▶ _PROBLEM_
State how many lines in this listing include the word "implements", and nothing else.

▶ _DATA TO PROCESS_
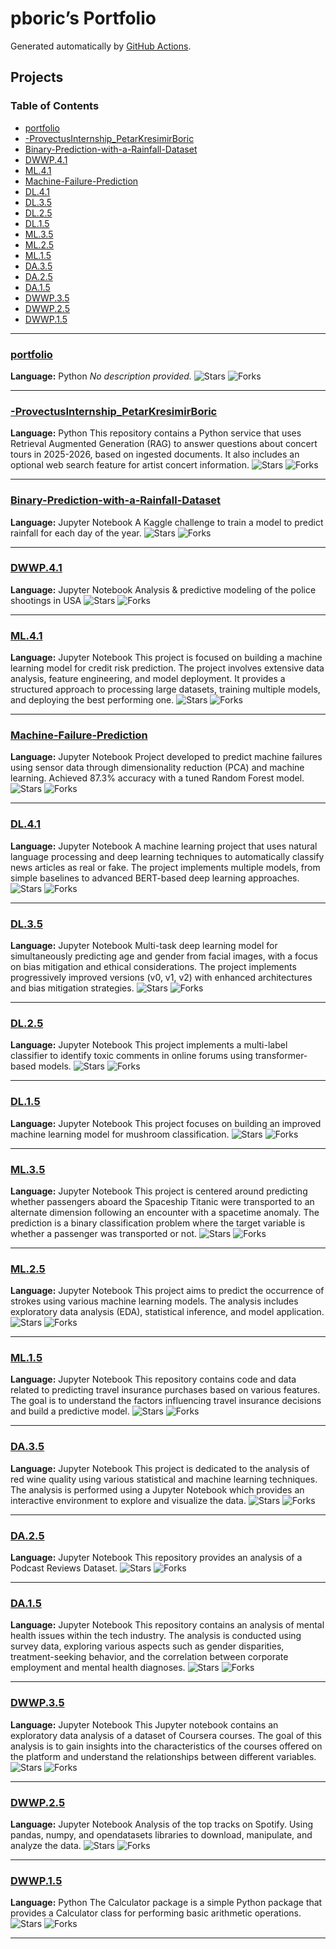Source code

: # pboric’s Portfolio

Generated automatically by [GitHub Actions](https://github.com/features/actions).

## Projects

### Table of Contents
- [portfolio](#portfolio)
- [-ProvectusInternship_PetarKresimirBoric](#-provectusinternship_petarkresimirboric)
- [Binary-Prediction-with-a-Rainfall-Dataset](#binary-prediction-with-a-rainfall-dataset)
- [DWWP.4.1](#dwwp.4.1)
- [ML.4.1](#ml.4.1)
- [Machine-Failure-Prediction](#machine-failure-prediction)
- [DL.4.1](#dl.4.1)
- [DL.3.5](#dl.3.5)
- [DL.2.5](#dl.2.5)
- [DL.1.5](#dl.1.5)
- [ML.3.5](#ml.3.5)
- [ML.2.5](#ml.2.5)
- [ML.1.5](#ml.1.5)
- [DA.3.5](#da.3.5)
- [DA.2.5](#da.2.5)
- [DA.1.5](#da.1.5)
- [DWWP.3.5](#dwwp.3.5)
- [DWWP.2.5](#dwwp.2.5)
- [DWWP.1.5](#dwwp.1.5)

---

### <a name="portfolio"></a>[portfolio](https://github.com/pboric/portfolio)
**Language:** Python
_No description provided._
![Stars](https://img.shields.io/github/stars/pboric/portfolio?style=social) ![Forks](https://img.shields.io/github/forks/pboric/portfolio?style=social)

---

### <a name="-provectusinternship_petarkresimirboric"></a>[-ProvectusInternship_PetarKresimirBoric](https://github.com/pboric/-ProvectusInternship_PetarKresimirBoric)
**Language:** Python
This repository contains a Python service that uses Retrieval Augmented Generation (RAG) to answer questions about concert tours in 2025-2026, based on ingested documents. It also includes an optional web search feature for artist concert information.
![Stars](https://img.shields.io/github/stars/pboric/-ProvectusInternship_PetarKresimirBoric?style=social) ![Forks](https://img.shields.io/github/forks/pboric/-ProvectusInternship_PetarKresimirBoric?style=social)

---

### <a name="binary-prediction-with-a-rainfall-dataset"></a>[Binary-Prediction-with-a-Rainfall-Dataset](https://github.com/pboric/Binary-Prediction-with-a-Rainfall-Dataset)
**Language:** Jupyter Notebook
A Kaggle challenge to train a model to predict rainfall for each day of the year.
![Stars](https://img.shields.io/github/stars/pboric/Binary-Prediction-with-a-Rainfall-Dataset?style=social) ![Forks](https://img.shields.io/github/forks/pboric/Binary-Prediction-with-a-Rainfall-Dataset?style=social)

---

### <a name="dwwp.4.1"></a>[DWWP.4.1](https://github.com/pboric/DWWP.4.1)
**Language:** Jupyter Notebook
Analysis & predictive modeling of the police shootings in USA
![Stars](https://img.shields.io/github/stars/pboric/DWWP.4.1?style=social) ![Forks](https://img.shields.io/github/forks/pboric/DWWP.4.1?style=social)

---

### <a name="ml.4.1"></a>[ML.4.1](https://github.com/pboric/ML.4.1)
**Language:** Jupyter Notebook
This project is focused on building a machine learning model for credit risk prediction. The project involves extensive data analysis, feature engineering, and model deployment. It provides a structured approach to processing large datasets, training multiple models, and deploying the best performing one.
![Stars](https://img.shields.io/github/stars/pboric/ML.4.1?style=social) ![Forks](https://img.shields.io/github/forks/pboric/ML.4.1?style=social)

---

### <a name="machine-failure-prediction"></a>[Machine-Failure-Prediction](https://github.com/pboric/Machine-Failure-Prediction)
**Language:** Jupyter Notebook
Project developed to predict machine failures using sensor data through dimensionality reduction (PCA) and machine learning. Achieved 87.3% accuracy with a tuned Random Forest model.
![Stars](https://img.shields.io/github/stars/pboric/Machine-Failure-Prediction?style=social) ![Forks](https://img.shields.io/github/forks/pboric/Machine-Failure-Prediction?style=social)

---

### <a name="dl.4.1"></a>[DL.4.1](https://github.com/pboric/DL.4.1)
**Language:** Jupyter Notebook
A machine learning project that uses natural language processing and deep learning techniques to automatically classify news articles as real or fake. The project implements multiple models, from simple baselines to advanced BERT-based deep learning approaches.
![Stars](https://img.shields.io/github/stars/pboric/DL.4.1?style=social) ![Forks](https://img.shields.io/github/forks/pboric/DL.4.1?style=social)

---

### <a name="dl.3.5"></a>[DL.3.5](https://github.com/pboric/DL.3.5)
**Language:** Jupyter Notebook
Multi-task deep learning model for simultaneously predicting age and gender from facial images, with a focus on bias mitigation and ethical considerations. The project implements progressively improved versions (v0, v1, v2) with enhanced architectures and bias mitigation strategies.
![Stars](https://img.shields.io/github/stars/pboric/DL.3.5?style=social) ![Forks](https://img.shields.io/github/forks/pboric/DL.3.5?style=social)

---

### <a name="dl.2.5"></a>[DL.2.5](https://github.com/pboric/DL.2.5)
**Language:** Jupyter Notebook
This project implements a multi-label classifier to identify toxic comments in online forums using transformer-based models.
![Stars](https://img.shields.io/github/stars/pboric/DL.2.5?style=social) ![Forks](https://img.shields.io/github/forks/pboric/DL.2.5?style=social)

---

### <a name="dl.1.5"></a>[DL.1.5](https://github.com/pboric/DL.1.5)
**Language:** Jupyter Notebook
This project focuses on building an improved machine learning model for mushroom classification.
![Stars](https://img.shields.io/github/stars/pboric/DL.1.5?style=social) ![Forks](https://img.shields.io/github/forks/pboric/DL.1.5?style=social)

---

### <a name="ml.3.5"></a>[ML.3.5](https://github.com/pboric/ML.3.5)
**Language:** Jupyter Notebook
This project is centered around predicting whether passengers aboard the Spaceship Titanic were transported to an alternate dimension following an encounter with a spacetime anomaly. The prediction is a binary classification problem where the target variable is whether a passenger was transported or not.
![Stars](https://img.shields.io/github/stars/pboric/ML.3.5?style=social) ![Forks](https://img.shields.io/github/forks/pboric/ML.3.5?style=social)

---

### <a name="ml.2.5"></a>[ML.2.5](https://github.com/pboric/ML.2.5)
**Language:** Jupyter Notebook
This project aims to predict the occurrence of strokes using various machine learning models. The analysis includes exploratory data analysis (EDA), statistical inference, and model application.
![Stars](https://img.shields.io/github/stars/pboric/ML.2.5?style=social) ![Forks](https://img.shields.io/github/forks/pboric/ML.2.5?style=social)

---

### <a name="ml.1.5"></a>[ML.1.5](https://github.com/pboric/ML.1.5)
**Language:** Jupyter Notebook
This repository contains code and data related to predicting travel insurance purchases based on various features. The goal is to understand the factors influencing travel insurance decisions and build a predictive model.
![Stars](https://img.shields.io/github/stars/pboric/ML.1.5?style=social) ![Forks](https://img.shields.io/github/forks/pboric/ML.1.5?style=social)

---

### <a name="da.3.5"></a>[DA.3.5](https://github.com/pboric/DA.3.5)
**Language:** Jupyter Notebook
This project is dedicated to the analysis of red wine quality using various statistical and machine learning techniques. The analysis is performed using a Jupyter Notebook which provides an interactive environment to explore and visualize the data.
![Stars](https://img.shields.io/github/stars/pboric/DA.3.5?style=social) ![Forks](https://img.shields.io/github/forks/pboric/DA.3.5?style=social)

---

### <a name="da.2.5"></a>[DA.2.5](https://github.com/pboric/DA.2.5)
**Language:** Jupyter Notebook
This repository provides an analysis of a Podcast Reviews Dataset.
![Stars](https://img.shields.io/github/stars/pboric/DA.2.5?style=social) ![Forks](https://img.shields.io/github/forks/pboric/DA.2.5?style=social)

---

### <a name="da.1.5"></a>[DA.1.5](https://github.com/pboric/DA.1.5)
**Language:** Jupyter Notebook
This repository contains an analysis of mental health issues within the tech industry. The analysis is conducted using survey data, exploring various aspects such as gender disparities, treatment-seeking behavior, and the correlation between corporate employment and mental health diagnoses.
![Stars](https://img.shields.io/github/stars/pboric/DA.1.5?style=social) ![Forks](https://img.shields.io/github/forks/pboric/DA.1.5?style=social)

---

### <a name="dwwp.3.5"></a>[DWWP.3.5](https://github.com/pboric/DWWP.3.5)
**Language:** Jupyter Notebook
This Jupyter notebook contains an exploratory data analysis of a dataset of Coursera courses. The goal of this analysis is to gain insights into the characteristics of the courses offered on the platform and understand the relationships between different variables.
![Stars](https://img.shields.io/github/stars/pboric/DWWP.3.5?style=social) ![Forks](https://img.shields.io/github/forks/pboric/DWWP.3.5?style=social)

---

### <a name="dwwp.2.5"></a>[DWWP.2.5](https://github.com/pboric/DWWP.2.5)
**Language:** Jupyter Notebook
Analysis of the top tracks on Spotify. Using pandas, numpy, and opendatasets libraries to download, manipulate, and analyze the data.
![Stars](https://img.shields.io/github/stars/pboric/DWWP.2.5?style=social) ![Forks](https://img.shields.io/github/forks/pboric/DWWP.2.5?style=social)

---

### <a name="dwwp.1.5"></a>[DWWP.1.5](https://github.com/pboric/DWWP.1.5)
**Language:** Python
The Calculator package is a simple Python package that provides a Calculator class for performing basic arithmetic operations.
![Stars](https://img.shields.io/github/stars/pboric/DWWP.1.5?style=social) ![Forks](https://img.shields.io/github/forks/pboric/DWWP.1.5?style=social)

---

▶ _FINISHED EXERCISE_
3